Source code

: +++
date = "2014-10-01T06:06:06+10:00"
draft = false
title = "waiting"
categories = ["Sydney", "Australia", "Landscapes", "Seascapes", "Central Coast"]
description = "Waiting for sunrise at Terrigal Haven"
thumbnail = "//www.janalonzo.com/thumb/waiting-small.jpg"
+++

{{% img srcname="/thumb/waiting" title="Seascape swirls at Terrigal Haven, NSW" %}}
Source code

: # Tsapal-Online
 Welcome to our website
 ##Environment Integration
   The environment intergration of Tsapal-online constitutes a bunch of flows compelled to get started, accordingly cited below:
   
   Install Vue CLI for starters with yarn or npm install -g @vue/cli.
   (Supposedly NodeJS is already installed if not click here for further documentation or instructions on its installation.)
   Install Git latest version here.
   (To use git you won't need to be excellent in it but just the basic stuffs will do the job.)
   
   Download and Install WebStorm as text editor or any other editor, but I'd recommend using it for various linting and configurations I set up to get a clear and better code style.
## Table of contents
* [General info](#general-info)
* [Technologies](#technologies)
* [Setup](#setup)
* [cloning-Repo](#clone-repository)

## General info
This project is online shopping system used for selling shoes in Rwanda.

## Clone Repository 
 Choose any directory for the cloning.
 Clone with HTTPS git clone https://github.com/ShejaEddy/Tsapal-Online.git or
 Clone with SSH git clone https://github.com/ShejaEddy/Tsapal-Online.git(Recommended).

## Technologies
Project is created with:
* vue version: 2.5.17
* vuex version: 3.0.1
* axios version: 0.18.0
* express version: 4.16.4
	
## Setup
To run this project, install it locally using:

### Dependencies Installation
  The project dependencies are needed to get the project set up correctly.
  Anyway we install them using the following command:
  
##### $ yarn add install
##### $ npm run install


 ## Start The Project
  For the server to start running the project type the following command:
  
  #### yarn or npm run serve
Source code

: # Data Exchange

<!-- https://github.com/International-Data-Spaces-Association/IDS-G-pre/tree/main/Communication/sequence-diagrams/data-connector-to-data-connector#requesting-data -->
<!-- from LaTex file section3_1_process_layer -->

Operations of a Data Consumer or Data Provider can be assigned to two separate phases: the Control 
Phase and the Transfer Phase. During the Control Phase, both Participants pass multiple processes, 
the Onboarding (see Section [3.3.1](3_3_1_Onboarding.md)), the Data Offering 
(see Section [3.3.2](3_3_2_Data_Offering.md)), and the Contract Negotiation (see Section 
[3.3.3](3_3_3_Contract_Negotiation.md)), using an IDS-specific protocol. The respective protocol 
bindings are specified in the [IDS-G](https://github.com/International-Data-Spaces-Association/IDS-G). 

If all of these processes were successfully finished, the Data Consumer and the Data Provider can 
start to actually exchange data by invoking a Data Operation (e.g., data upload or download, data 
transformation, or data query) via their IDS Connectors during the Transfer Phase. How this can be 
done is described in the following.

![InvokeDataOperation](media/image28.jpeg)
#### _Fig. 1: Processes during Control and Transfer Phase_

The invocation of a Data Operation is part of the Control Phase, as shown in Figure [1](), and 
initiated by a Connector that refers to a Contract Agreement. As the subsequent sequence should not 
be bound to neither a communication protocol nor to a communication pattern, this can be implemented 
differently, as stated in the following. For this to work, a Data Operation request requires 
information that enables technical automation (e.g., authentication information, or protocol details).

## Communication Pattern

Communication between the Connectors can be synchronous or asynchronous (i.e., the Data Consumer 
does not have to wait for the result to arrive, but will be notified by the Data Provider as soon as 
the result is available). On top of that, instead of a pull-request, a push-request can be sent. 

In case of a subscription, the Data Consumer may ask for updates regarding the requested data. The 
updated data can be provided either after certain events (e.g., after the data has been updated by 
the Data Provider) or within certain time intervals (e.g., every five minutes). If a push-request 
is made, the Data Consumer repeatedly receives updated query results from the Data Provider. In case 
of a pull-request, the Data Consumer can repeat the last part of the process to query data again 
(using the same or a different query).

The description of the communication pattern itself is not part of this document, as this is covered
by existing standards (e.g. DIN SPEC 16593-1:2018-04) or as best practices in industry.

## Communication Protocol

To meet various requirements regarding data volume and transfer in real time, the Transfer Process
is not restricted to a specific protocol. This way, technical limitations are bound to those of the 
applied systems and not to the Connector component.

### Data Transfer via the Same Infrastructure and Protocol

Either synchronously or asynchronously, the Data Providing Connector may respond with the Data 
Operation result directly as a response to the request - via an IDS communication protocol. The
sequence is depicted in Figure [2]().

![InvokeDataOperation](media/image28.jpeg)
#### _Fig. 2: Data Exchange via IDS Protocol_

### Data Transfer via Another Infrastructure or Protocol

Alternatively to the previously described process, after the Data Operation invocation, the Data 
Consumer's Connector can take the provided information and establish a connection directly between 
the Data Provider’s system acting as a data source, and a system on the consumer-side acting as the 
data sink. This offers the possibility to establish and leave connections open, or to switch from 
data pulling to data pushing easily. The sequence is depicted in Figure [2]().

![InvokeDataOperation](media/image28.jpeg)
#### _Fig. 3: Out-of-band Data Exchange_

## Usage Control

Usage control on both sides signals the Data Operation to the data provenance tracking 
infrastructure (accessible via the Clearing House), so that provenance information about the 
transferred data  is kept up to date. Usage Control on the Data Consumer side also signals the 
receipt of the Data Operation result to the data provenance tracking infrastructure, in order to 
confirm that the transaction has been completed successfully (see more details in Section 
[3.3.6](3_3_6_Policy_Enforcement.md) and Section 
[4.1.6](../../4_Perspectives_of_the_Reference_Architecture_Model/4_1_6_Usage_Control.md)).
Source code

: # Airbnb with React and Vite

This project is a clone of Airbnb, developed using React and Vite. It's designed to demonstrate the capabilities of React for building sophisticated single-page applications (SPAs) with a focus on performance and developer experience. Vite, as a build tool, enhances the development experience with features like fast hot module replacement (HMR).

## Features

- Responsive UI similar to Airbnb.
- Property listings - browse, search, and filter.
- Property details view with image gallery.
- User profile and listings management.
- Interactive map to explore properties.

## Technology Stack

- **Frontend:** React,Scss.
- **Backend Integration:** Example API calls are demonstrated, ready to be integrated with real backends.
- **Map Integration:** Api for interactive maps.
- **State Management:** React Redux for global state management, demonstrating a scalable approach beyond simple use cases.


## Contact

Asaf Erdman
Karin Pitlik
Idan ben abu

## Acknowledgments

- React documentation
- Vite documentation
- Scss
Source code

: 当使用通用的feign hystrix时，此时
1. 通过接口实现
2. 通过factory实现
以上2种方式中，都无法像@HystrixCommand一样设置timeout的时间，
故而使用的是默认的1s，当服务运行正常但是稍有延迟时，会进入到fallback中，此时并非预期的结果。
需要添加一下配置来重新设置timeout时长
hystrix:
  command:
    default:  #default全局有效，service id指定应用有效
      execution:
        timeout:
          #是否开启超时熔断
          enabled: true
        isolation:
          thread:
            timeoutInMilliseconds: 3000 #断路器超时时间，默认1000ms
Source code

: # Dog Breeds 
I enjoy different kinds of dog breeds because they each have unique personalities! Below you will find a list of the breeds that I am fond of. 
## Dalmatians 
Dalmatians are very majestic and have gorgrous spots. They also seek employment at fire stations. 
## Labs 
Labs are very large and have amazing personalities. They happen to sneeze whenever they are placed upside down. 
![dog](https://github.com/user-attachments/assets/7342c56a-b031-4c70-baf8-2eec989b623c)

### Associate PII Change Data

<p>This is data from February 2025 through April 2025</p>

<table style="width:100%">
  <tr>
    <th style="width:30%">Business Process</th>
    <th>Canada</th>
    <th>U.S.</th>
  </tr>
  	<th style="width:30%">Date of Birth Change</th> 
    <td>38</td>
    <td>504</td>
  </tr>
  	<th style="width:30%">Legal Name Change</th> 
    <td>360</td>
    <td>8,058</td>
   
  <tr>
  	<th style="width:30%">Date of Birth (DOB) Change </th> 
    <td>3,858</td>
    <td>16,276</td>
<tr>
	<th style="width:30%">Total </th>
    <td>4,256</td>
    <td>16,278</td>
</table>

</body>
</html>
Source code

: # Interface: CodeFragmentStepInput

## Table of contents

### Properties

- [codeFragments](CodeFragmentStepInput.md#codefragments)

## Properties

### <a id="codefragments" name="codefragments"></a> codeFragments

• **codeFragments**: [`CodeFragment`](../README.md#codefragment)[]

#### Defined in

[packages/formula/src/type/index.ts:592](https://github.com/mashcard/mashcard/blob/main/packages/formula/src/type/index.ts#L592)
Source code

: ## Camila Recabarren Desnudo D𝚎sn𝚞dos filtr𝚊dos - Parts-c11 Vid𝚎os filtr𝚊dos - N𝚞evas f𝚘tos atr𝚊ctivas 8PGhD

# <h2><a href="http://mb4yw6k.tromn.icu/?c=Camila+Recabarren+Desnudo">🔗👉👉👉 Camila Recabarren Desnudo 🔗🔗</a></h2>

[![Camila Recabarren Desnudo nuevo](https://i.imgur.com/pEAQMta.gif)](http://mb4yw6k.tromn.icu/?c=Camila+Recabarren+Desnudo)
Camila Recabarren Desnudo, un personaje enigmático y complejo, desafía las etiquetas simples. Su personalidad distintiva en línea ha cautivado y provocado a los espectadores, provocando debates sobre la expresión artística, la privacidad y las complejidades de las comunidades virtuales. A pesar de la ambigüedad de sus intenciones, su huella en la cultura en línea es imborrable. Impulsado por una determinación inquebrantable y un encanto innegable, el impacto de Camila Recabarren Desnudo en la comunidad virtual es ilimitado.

WORK ITEM>
Begin with the line above that has "To meet various" and continue through the line that has "### Data Transfer via the", setting each one down exactly. Stop there.

RESPONSE TO THE EXERCISE>
To meet various requirements regarding data volume and transfer in real time, the Transfer Process
is not restricted to a specific protocol. This way, technical limitations are bound to those of the 
applied systems and not to the Connector component.

### Data Transfer via the Same Infrastructure and Protocol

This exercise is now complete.